» **About this task**
Every line below that mentions the word "textbf" should be copied out.

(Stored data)
<<<<

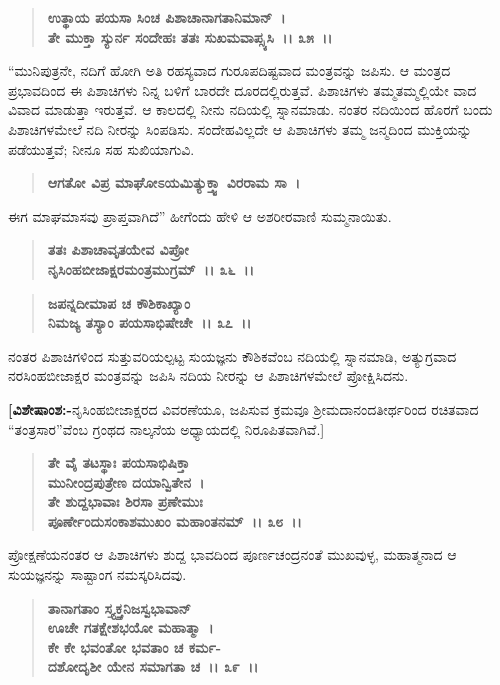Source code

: \begin{verse}
\textbf{ಉತ್ಥಾಯ ಪಯಸಾ ಸಿಂಚ ಪಿಶಾಚಾನಾಗತಾನಿಮಾನ್~।}\\\textbf{ತೇ ಮುಕ್ತಾ ಸ್ಯುರ್ನ ಸಂದೇಹಃ ತತಃ ಸುಖಮವಾಪ್ಸ್ಯಸಿ~।। ೩೫~।।}
\end{verse}

“ಮುನಿಪುತ್ರನೇ, ನದಿಗೆ ಹೋಗಿ ಅತಿ ರಹಸ್ಯವಾದ ಗುರೂಪದಿಷ್ಟವಾದ ಮಂತ್ರವನ್ನು ಜಪಿಸು. ಆ ಮಂತ್ರದ ಪ್ರಭಾವದಿಂದ ಈ ಪಿಶಾಚಿಗಳು ನಿನ್ನ ಬಳಿಗೆ ಬಾರದೇ ದೂರದಲ್ಲಿರುತ್ತವೆ. ಪಿಶಾಚಿಗಳು ತಮ್ಮತಮ್ಮಲ್ಲಿಯೇ ವಾದ ವಿವಾದ ಮಾಡುತ್ತಾ ಇರುತ್ತವೆ. ಆ ಕಾಲದಲ್ಲಿ ನೀನು ನದಿಯಲ್ಲಿ ಸ್ನಾನಮಾಡು. ನಂತರ ನದಿಯಿಂದ ಹೊರಗೆ ಬಂದು ಪಿಶಾಚಿಗಳಮೇಲೆ ನದಿ ನೀರನ್ನು ಸಿಂಪಡಿಸು. ಸಂದೇಹವಿಲ್ಲದೇ ಆ ಪಿಶಾಚಿಗಳು ತಮ್ಮ ಜನ್ಮದಿಂದ ಮುಕ್ತಿಯನ್ನು ಪಡೆಯುತ್ತವೆ; ನೀನೂ ಸಹ ಸುಖಿಯಾಗುವಿ.

\begin{verse}
\textbf{ಆಗತೋ ವಿಪ್ರ ಮಾಘೋಽಯಮಿತ್ಯುಕ್ತ್ವಾ ವಿರರಾಮ ಸಾ~।}
\end{verse}

ಈಗ ಮಾಘಮಾಸವು ಪ್ರಾಪ್ತವಾಗಿದೆ” ಹೀಗೆಂದು ಹೇಳಿ ಆ ಅಶರೀರವಾಣಿ ಸುಮ್ಮನಾಯಿತು.

\begin{verse}
\textbf{ತತಃ ಪಿಶಾಚಾವೃತಯೇವ ವಿಪ್ರೋ}\\\textbf{ನೃಸಿಂಹಬೀಜಾಕ್ಷರಮಂತ್ರಮುಗ್ರಮ್~।। ೩೬~।।} 
\end{verse}

\begin{verse}
\textbf{ಜಪನ್ನದೀಮಾಪ ಚ ಕೌಶಿಕಾಖ್ಯಾಂ}\\\textbf{ನಿಮಜ್ಯ ತಸ್ಯಾಂ ಪಯಸಾಭಿಷೇಚೇ~।। ೩೭~।।}
\end{verse}

ನಂತರ ಪಿಶಾಚಿಗಳಿಂದ ಸುತ್ತುವರಿಯಲ್ಪಟ್ಟ ಸುಯಜ್ಞನು ಕೌಶಿಕವೆಂಬ ನದಿಯಲ್ಲಿ ಸ್ನಾನಮಾಡಿ, ಅತ್ಯುಗ್ರವಾದ ನರಸಿಂಹಬೀಜಾಕ್ಷರ ಮಂತ್ರವನ್ನು ಜಪಿಸಿ ನದಿಯ ನೀರನ್ನು ಆ ಪಿಶಾಚಿಗಳಮೇಲೆ ಪ್ರೋಕ್ಷಿಸಿದನು.

\textbf{[ವಿಶೇಷಾಂಶ:-}ನೃಸಿಂಹಬೀಜಾಕ್ಷರದ ವಿವರಣೆಯೂ, ಜಪಿಸುವ ಕ್ರಮವೂ ಶ‍್ರೀಮದಾನಂದ\-ತೀರ್ಥರಿಂದ ರಚಿತವಾದ “ತಂತ್ರಸಾರ”ವೆಂಬ ಗ್ರಂಥದ ನಾಲ್ಕನೆಯ ಅಧ್ಯಾಯದಲ್ಲಿ ನಿರೂಪಿತವಾಗಿವೆ.]

\begin{verse}
\textbf{ತೇ ವೈ ತಟಸ್ಥಾಃ ಪಯಸಾಭಿಷಿಕ್ತಾ} \\\textbf{ಮುನೀಂದ್ರಪುತ್ರೇಣ ದಯಾನ್ವಿತೇನ~।}\\\textbf{ತೇ ಶುದ್ದಭಾವಾಃ ಶಿರಸಾ ಪ್ರಣೇಮುಃ} \\\textbf{ಪೂರ್ಣೇಂದುಸಂಕಾಶಮುಖಂ ಮಹಾಂತನಮ್~।। ೩೮~।।}
\end{verse}

ಪ್ರೋಕ್ಷಣೆಯನಂತರ ಆ ಪಿಶಾಚಿಗಳು ಶುದ್ದ ಭಾವದಿಂದ ಪೂರ್ಣಚಂದ್ರನಂತೆ ಮುಖವುಳ್ಳ, ಮಹಾತ್ಮನಾದ ಆ ಸುಯಜ್ಞನನ್ನು ಸಾಷ್ಟಾಂಗ ನಮಸ್ಕರಿಸಿದವು.

\begin{verse}
\textbf{ತಾನಾಗತಾಂ ಸ್ತ್ಯ್ತಕ್ತನಿಜಸ್ವಭಾವಾನ್} \\\textbf{ಊಚೇ ಗತಕ್ಷೇಶಭಯೋ ಮಹಾತ್ಮಾ~।}\\\textbf{ಕೇ ಕೇ ಭವಂತೋ ಭವತಾಂ ಚ ಕರ್ಮ-} \\\textbf{ದಶೋದೃಶೀ ಯೇನ ಸಮಾಗತಾ ಚ~।। ೩೯~।। }
\end{verse}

>>>>

» **Exercise answer**
\textbf{ಉತ್ಥಾಯ ಪಯಸಾ ಸಿಂಚ ಪಿಶಾಚಾನಾಗತಾನಿಮಾನ್~।}\\\textbf{ತೇ ಮುಕ್ತಾ ಸ್ಯುರ್ನ ಸಂದೇಹಃ ತತಃ ಸುಖಮವಾಪ್ಸ್ಯಸಿ~।। ೩೫~।।}
\textbf{ಆಗತೋ ವಿಪ್ರ ಮಾಘೋಽಯಮಿತ್ಯುಕ್ತ್ವಾ ವಿರರಾಮ ಸಾ~।}
\textbf{ತತಃ ಪಿಶಾಚಾವೃತಯೇವ ವಿಪ್ರೋ}\\\textbf{ನೃಸಿಂಹಬೀಜಾಕ್ಷರಮಂತ್ರಮುಗ್ರಮ್~।। ೩೬~।।} 
\textbf{ಜಪನ್ನದೀಮಾಪ ಚ ಕೌಶಿಕಾಖ್ಯಾಂ}\\\textbf{ನಿಮಜ್ಯ ತಸ್ಯಾಂ ಪಯಸಾಭಿಷೇಚೇ~।। ೩೭~।।}
\textbf{[ವಿಶೇಷಾಂಶ:-}ನೃಸಿಂಹಬೀಜಾಕ್ಷರದ ವಿವರಣೆಯೂ, ಜಪಿಸುವ ಕ್ರಮವೂ ಶ‍್ರೀಮದಾನಂದ\-ತೀರ್ಥರಿಂದ ರಚಿತವಾದ “ತಂತ್ರಸಾರ”ವೆಂಬ ಗ್ರಂಥದ ನಾಲ್ಕನೆಯ ಅಧ್ಯಾಯದಲ್ಲಿ ನಿರೂಪಿತವಾಗಿವೆ.]
\textbf{ತೇ ವೈ ತಟಸ್ಥಾಃ ಪಯಸಾಭಿಷಿಕ್ತಾ} \\\textbf{ಮುನೀಂದ್ರಪುತ್ರೇಣ ದಯಾನ್ವಿತೇನ~।}\\\textbf{ತೇ ಶುದ್ದಭಾವಾಃ ಶಿರಸಾ ಪ್ರಣೇಮುಃ} \\\textbf{ಪೂರ್ಣೇಂದುಸಂಕಾಶಮುಖಂ ಮಹಾಂತನಮ್~।। ೩೮~।।}
\textbf{ತಾನಾಗತಾಂ ಸ್ತ್ಯ್ತಕ್ತನಿಜಸ್ವಭಾವಾನ್} \\\textbf{ಊಚೇ ಗತಕ್ಷೇಶಭಯೋ ಮಹಾತ್ಮಾ~।}\\\textbf{ಕೇ ಕೇ ಭವಂತೋ ಭವತಾಂ ಚ ಕರ್ಮ-} \\\textbf{ದಶೋದೃಶೀ ಯೇನ ಸಮಾಗತಾ ಚ~।। ೩೯~।। }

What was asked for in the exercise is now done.